(SOURCE INFORMATION)
==================================================

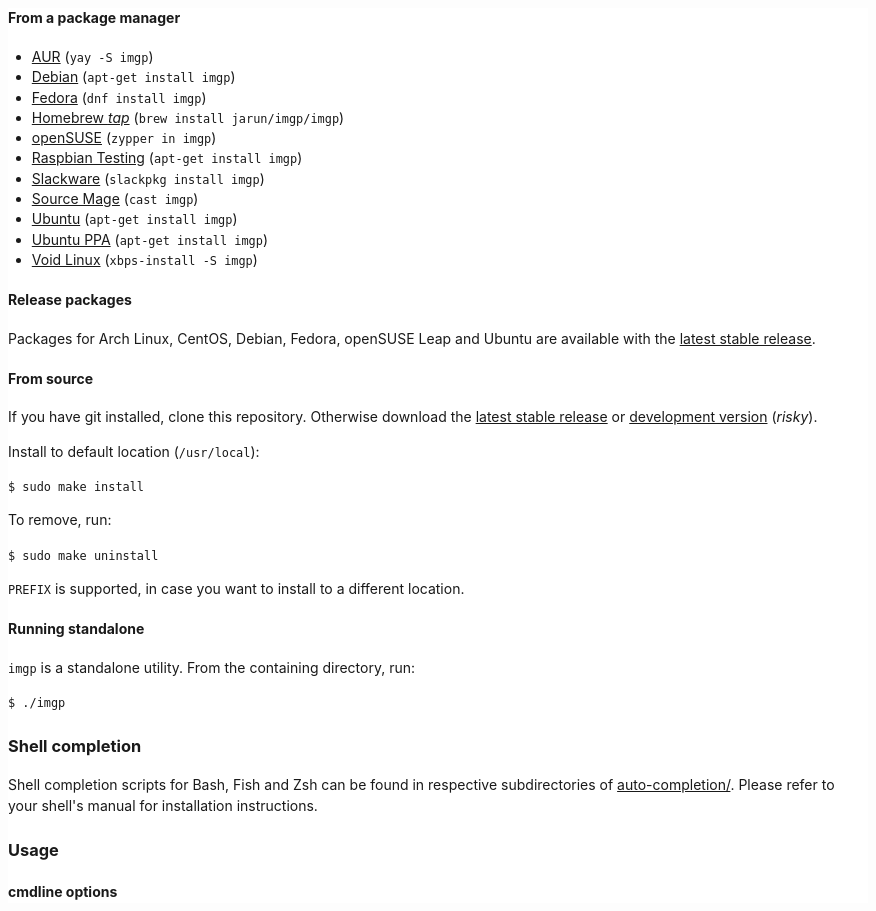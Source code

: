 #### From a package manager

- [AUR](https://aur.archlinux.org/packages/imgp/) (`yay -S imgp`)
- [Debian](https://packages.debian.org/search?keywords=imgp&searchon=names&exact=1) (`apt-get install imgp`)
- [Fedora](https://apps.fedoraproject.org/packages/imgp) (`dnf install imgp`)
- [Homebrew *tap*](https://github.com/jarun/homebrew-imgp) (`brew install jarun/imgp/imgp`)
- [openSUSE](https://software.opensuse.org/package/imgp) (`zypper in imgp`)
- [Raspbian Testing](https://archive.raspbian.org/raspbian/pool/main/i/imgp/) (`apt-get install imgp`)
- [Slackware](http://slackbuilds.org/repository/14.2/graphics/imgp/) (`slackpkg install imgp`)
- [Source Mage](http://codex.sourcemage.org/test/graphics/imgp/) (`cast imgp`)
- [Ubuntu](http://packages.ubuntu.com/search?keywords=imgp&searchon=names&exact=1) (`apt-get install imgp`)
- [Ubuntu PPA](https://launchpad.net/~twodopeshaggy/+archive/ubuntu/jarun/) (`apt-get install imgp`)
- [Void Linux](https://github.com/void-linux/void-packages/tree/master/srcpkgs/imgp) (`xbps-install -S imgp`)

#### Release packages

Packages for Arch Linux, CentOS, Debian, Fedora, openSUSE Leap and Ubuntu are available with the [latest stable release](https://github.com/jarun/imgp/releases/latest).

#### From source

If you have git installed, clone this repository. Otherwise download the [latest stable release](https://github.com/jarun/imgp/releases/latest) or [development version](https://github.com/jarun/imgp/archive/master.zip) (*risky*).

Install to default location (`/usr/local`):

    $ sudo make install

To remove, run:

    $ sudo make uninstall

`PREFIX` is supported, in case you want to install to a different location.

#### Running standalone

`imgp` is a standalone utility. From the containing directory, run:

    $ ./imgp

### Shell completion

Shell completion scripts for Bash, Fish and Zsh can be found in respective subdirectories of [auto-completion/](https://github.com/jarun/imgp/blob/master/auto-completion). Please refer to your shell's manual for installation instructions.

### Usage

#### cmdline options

==================================================

(TASK DESCRIPTION)
Everything from the first line of the records through the line containing "#### Release packages" should be reproduced exactly, apart from the pictures.

(PROBLEM SOLUTION)
Source code

: #### From a package manager

- [AUR](https://aur.archlinux.org/packages/imgp/) (`yay -S imgp`)
- [Debian](https://packages.debian.org/search?keywords=imgp&searchon=names&exact=1) (`apt-get install imgp`)
- [Fedora](https://apps.fedoraproject.org/packages/imgp) (`dnf install imgp`)
- [Homebrew *tap*](https://github.com/jarun/homebrew-imgp) (`brew install jarun/imgp/imgp`)
- [openSUSE](https://software.opensuse.org/package/imgp) (`zypper in imgp`)
- [Raspbian Testing](https://archive.raspbian.org/raspbian/pool/main/i/imgp/) (`apt-get install imgp`)
- [Slackware](http://slackbuilds.org/repository/14.2/graphics/imgp/) (`slackpkg install imgp`)
- [Source Mage](http://codex.sourcemage.org/test/graphics/imgp/) (`cast imgp`)
- [Ubuntu](http://packages.ubuntu.com/search?keywords=imgp&searchon=names&exact=1) (`apt-get install imgp`)
- [Ubuntu PPA](https://launchpad.net/~twodopeshaggy/+archive/ubuntu/jarun/) (`apt-get install imgp`)
- [Void Linux](https://github.com/void-linux/void-packages/tree/master/srcpkgs/imgp) (`xbps-install -S imgp`)

#### Release packages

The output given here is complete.